• [Task details]
Output an exact reproduction of the data.

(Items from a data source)

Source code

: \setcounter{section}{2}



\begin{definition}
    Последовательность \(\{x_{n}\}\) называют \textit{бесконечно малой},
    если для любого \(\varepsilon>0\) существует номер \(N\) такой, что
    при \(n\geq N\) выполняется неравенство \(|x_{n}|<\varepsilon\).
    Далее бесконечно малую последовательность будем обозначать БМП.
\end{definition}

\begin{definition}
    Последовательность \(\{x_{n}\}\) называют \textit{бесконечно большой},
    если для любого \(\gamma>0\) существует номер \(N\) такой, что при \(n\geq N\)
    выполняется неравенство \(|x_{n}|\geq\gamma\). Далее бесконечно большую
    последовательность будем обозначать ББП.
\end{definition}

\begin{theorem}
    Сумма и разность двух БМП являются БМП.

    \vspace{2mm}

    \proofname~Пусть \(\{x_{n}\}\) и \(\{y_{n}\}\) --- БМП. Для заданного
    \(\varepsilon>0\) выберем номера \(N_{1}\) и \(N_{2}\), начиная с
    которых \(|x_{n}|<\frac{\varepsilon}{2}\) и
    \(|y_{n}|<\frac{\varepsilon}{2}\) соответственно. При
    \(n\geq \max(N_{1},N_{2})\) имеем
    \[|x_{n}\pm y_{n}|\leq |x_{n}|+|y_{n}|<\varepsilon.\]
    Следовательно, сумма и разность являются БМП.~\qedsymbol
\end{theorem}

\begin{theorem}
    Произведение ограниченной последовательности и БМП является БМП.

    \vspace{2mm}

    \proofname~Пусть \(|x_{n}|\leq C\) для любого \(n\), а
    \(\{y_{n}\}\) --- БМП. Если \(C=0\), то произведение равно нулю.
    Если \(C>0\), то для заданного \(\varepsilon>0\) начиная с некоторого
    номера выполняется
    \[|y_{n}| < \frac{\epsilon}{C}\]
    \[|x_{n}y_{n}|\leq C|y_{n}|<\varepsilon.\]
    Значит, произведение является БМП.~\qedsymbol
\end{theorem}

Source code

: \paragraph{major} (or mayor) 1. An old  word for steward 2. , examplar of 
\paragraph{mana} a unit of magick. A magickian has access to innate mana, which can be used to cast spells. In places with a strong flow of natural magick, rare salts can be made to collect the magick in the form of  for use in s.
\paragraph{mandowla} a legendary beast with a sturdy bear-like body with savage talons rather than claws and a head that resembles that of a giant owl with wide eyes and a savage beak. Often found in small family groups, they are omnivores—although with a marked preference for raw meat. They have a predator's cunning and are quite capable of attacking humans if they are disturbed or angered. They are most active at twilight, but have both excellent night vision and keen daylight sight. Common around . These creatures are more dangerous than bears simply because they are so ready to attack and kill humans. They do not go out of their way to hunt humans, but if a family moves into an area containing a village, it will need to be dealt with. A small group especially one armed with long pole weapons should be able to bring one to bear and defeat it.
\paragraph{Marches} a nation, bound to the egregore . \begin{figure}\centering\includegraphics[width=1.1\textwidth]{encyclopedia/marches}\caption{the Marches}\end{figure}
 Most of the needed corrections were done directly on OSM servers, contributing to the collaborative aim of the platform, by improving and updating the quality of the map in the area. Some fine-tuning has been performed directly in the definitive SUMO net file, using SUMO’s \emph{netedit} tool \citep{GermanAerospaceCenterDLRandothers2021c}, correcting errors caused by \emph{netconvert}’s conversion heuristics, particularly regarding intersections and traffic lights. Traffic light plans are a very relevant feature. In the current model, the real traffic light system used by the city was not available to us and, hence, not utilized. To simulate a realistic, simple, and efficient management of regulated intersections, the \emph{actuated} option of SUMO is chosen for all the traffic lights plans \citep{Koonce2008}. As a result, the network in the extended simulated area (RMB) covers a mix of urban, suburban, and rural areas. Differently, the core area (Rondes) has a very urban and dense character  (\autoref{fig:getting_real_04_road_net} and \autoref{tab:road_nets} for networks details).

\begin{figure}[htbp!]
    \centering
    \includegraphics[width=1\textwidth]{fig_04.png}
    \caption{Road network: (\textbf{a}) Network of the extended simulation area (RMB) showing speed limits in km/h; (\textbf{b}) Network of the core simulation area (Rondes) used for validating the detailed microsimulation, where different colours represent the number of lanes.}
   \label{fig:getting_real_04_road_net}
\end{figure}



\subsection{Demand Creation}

• [Answer space]
Source code

: \setcounter{section}{2}



\begin{definition}
    Последовательность \(\{x_{n}\}\) называют \textit{бесконечно малой},
    если для любого \(\varepsilon>0\) существует номер \(N\) такой, что
    при \(n\geq N\) выполняется неравенство \(|x_{n}|<\varepsilon\).
    Далее бесконечно малую последовательность будем обозначать БМП.
\end{definition}

\begin{definition}
    Последовательность \(\{x_{n}\}\) называют \textit{бесконечно большой},
    если для любого \(\gamma>0\) существует номер \(N\) такой, что при \(n\geq N\)
    выполняется неравенство \(|x_{n}|\geq\gamma\). Далее бесконечно большую
    последовательность будем обозначать ББП.
\end{definition}

\begin{theorem}
    Сумма и разность двух БМП являются БМП.

    \vspace{2mm}

    \proofname~Пусть \(\{x_{n}\}\) и \(\{y_{n}\}\) --- БМП. Для заданного
    \(\varepsilon>0\) выберем номера \(N_{1}\) и \(N_{2}\), начиная с
    которых \(|x_{n}|<\frac{\varepsilon}{2}\) и
    \(|y_{n}|<\frac{\varepsilon}{2}\) соответственно. При
    \(n\geq \max(N_{1},N_{2})\) имеем
    \[|x_{n}\pm y_{n}|\leq |x_{n}|+|y_{n}|<\varepsilon.\]
    Следовательно, сумма и разность являются БМП.~\qedsymbol
\end{theorem}

\begin{theorem}
    Произведение ограниченной последовательности и БМП является БМП.

    \vspace{2mm}

    \proofname~Пусть \(|x_{n}|\leq C\) для любого \(n\), а
    \(\{y_{n}\}\) --- БМП. Если \(C=0\), то произведение равно нулю.
    Если \(C>0\), то для заданного \(\varepsilon>0\) начиная с некоторого
    номера выполняется
    \[|y_{n}| < \frac{\epsilon}{C}\]
    \[|x_{n}y_{n}|\leq C|y_{n}|<\varepsilon.\]
    Значит, произведение является БМП.~\qedsymbol
\end{theorem}

Source code

: \paragraph{major} (or mayor) 1. An old  word for steward 2. , examplar of 
\paragraph{mana} a unit of magick. A magickian has access to innate mana, which can be used to cast spells. In places with a strong flow of natural magick, rare salts can be made to collect the magick in the form of  for use in s.
\paragraph{mandowla} a legendary beast with a sturdy bear-like body with savage talons rather than claws and a head that resembles that of a giant owl with wide eyes and a savage beak. Often found in small family groups, they are omnivores—although with a marked preference for raw meat. They have a predator's cunning and are quite capable of attacking humans if they are disturbed or angered. They are most active at twilight, but have both excellent night vision and keen daylight sight. Common around . These creatures are more dangerous than bears simply because they are so ready to attack and kill humans. They do not go out of their way to hunt humans, but if a family moves into an area containing a village, it will need to be dealt with. A small group especially one armed with long pole weapons should be able to bring one to bear and defeat it.
\paragraph{Marches} a nation, bound to the egregore . \begin{figure}\centering\includegraphics[width=1.1\textwidth]{encyclopedia/marches}\caption{the Marches}\end{figure}
 Most of the needed corrections were done directly on OSM servers, contributing to the collaborative aim of the platform, by improving and updating the quality of the map in the area. Some fine-tuning has been performed directly in the definitive SUMO net file, using SUMO’s \emph{netedit} tool \citep{GermanAerospaceCenterDLRandothers2021c}, correcting errors caused by \emph{netconvert}’s conversion heuristics, particularly regarding intersections and traffic lights. Traffic light plans are a very relevant feature. In the current model, the real traffic light system used by the city was not available to us and, hence, not utilized. To simulate a realistic, simple, and efficient management of regulated intersections, the \emph{actuated} option of SUMO is chosen for all the traffic lights plans \citep{Koonce2008}. As a result, the network in the extended simulated area (RMB) covers a mix of urban, suburban, and rural areas. Differently, the core area (Rondes) has a very urban and dense character  (\autoref{fig:getting_real_04_road_net} and \autoref{tab:road_nets} for networks details).

\begin{figure}[htbp!]
    \centering
    \includegraphics[width=1\textwidth]{fig_04.png}
    \caption{Road network: (\textbf{a}) Network of the extended simulation area (RMB) showing speed limits in km/h; (\textbf{b}) Network of the core simulation area (Rondes) used for validating the detailed microsimulation, where different colours represent the number of lanes.}
   \label{fig:getting_real_04_road_net}
\end{figure}



\subsection{Demand Creation}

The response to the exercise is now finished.